Sure, I was Jewish. I went to Jewish camp. And High Holiday services. But I was not an every-week-kind-of-Jew, and had no intention of becoming one. Ironically, my father was a cantor at a Reform synagogue in New York City. But he was a professional baritone who happened to be the cantor, not a classically trained chazzan. Raised by socialist Russian parents who spoke Yiddish, he got the message—Cultural Judaism: Important. Ritual Judaism: Not so much. My mother, the daughter of assimilated German Jews, was fine with that.
David, on the other hand, grew up the son of a German refugee whose family arrived in the United States grateful to be alive—and to practice their religion. My future father-in-law became a successful doctor who served as a synagogue trustee, whose kids participated in youth groups, and whose wife became president of the Sisterhood. And made Shabbat dinners.
David and I met as reporters in New Haven.
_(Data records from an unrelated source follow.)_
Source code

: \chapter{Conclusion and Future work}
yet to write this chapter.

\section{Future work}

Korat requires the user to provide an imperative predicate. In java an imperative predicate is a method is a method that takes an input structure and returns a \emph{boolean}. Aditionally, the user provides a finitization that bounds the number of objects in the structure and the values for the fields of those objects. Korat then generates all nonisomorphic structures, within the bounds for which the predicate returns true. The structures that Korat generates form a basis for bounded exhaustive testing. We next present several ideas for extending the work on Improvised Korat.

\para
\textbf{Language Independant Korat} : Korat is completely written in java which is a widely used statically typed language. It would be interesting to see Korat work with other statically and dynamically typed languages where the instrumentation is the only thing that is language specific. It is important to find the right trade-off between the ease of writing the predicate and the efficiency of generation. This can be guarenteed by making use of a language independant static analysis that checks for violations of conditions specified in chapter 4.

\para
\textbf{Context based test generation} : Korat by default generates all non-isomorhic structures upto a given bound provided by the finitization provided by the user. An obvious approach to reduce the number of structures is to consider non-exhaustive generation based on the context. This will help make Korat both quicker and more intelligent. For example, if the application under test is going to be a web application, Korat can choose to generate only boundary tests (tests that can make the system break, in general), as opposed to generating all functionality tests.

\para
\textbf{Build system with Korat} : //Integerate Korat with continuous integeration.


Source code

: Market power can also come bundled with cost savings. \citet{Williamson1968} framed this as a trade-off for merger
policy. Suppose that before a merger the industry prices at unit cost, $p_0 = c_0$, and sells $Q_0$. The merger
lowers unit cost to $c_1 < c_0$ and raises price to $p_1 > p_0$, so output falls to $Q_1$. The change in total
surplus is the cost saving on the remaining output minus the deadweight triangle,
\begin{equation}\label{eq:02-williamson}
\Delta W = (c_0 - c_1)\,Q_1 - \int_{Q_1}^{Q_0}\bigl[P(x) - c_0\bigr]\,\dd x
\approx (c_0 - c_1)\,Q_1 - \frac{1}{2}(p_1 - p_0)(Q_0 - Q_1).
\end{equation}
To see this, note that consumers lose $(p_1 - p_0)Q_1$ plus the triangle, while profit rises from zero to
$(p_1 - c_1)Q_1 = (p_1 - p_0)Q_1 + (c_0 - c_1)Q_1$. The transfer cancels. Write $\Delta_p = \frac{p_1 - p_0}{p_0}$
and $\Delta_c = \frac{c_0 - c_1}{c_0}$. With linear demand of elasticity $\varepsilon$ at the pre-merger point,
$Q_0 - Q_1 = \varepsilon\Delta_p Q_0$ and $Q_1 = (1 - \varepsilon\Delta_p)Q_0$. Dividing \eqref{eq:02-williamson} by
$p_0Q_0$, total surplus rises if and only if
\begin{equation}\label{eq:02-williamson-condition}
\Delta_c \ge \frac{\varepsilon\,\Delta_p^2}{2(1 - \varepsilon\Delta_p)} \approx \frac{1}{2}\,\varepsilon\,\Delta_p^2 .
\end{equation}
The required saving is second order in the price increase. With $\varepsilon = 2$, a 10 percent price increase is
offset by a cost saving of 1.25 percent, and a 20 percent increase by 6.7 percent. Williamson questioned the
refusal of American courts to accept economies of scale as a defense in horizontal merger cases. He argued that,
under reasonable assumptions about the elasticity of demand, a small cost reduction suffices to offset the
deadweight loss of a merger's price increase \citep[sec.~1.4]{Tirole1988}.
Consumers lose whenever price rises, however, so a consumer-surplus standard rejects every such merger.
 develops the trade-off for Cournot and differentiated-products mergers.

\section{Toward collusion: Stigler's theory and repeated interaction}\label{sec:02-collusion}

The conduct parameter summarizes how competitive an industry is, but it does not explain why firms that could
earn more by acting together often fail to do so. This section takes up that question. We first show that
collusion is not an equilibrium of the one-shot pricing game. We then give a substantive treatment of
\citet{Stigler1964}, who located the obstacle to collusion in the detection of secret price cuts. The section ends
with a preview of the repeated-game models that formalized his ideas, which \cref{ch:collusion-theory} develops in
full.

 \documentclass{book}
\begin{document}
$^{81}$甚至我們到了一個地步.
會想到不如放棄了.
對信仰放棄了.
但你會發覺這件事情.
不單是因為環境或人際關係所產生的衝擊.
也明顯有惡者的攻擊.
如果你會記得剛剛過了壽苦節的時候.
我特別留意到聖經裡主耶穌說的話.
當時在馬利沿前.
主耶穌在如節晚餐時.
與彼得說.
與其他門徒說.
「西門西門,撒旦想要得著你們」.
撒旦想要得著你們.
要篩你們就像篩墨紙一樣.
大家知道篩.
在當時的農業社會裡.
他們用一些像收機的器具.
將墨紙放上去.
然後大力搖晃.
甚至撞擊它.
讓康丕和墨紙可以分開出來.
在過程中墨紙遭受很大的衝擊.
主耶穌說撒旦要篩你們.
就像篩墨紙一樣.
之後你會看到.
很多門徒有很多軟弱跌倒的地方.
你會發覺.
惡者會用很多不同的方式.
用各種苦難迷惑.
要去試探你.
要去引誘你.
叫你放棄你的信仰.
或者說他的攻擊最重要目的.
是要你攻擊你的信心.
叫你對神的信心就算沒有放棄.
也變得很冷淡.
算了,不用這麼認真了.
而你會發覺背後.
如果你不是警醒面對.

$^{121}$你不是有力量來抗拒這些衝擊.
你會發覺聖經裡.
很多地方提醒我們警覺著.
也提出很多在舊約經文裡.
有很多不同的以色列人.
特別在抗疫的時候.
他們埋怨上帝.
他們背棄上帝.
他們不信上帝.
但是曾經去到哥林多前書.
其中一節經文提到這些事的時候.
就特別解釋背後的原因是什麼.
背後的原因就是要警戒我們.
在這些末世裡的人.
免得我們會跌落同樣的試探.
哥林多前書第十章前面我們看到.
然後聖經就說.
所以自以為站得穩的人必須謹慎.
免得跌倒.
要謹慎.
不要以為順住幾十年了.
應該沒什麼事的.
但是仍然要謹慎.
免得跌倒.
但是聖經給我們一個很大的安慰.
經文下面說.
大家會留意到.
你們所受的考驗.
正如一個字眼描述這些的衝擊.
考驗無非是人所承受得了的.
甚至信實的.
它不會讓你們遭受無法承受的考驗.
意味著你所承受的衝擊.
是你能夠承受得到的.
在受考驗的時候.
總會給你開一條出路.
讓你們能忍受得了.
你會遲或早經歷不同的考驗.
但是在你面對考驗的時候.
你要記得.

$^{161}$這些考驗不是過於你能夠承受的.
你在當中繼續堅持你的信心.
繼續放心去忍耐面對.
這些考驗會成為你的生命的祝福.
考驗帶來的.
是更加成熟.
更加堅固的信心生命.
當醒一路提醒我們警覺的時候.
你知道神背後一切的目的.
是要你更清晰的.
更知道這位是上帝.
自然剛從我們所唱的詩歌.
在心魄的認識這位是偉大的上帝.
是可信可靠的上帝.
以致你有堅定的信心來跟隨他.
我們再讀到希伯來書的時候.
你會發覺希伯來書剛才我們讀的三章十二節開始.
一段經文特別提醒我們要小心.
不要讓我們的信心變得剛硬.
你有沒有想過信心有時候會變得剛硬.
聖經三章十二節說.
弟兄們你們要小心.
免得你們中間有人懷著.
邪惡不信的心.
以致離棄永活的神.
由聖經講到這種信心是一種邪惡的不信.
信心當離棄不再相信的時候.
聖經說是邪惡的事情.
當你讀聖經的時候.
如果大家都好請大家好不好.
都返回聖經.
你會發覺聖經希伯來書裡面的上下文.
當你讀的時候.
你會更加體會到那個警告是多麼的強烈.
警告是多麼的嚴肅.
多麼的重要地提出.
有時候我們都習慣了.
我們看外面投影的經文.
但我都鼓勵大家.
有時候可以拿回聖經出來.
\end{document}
As we got to know each other, Judaism was a side note. We were more focused on our common passions: journalism, politics, movies, ice cream, tennis, television theme songs, humor and each other. Like most couples, we began to dream about our future, but when David threw out the Shabbat comment, it was as if the sultry LP we were listening to suddenly had a huge scratch in it. Becoming a Shabbos mama did not figure in my plans.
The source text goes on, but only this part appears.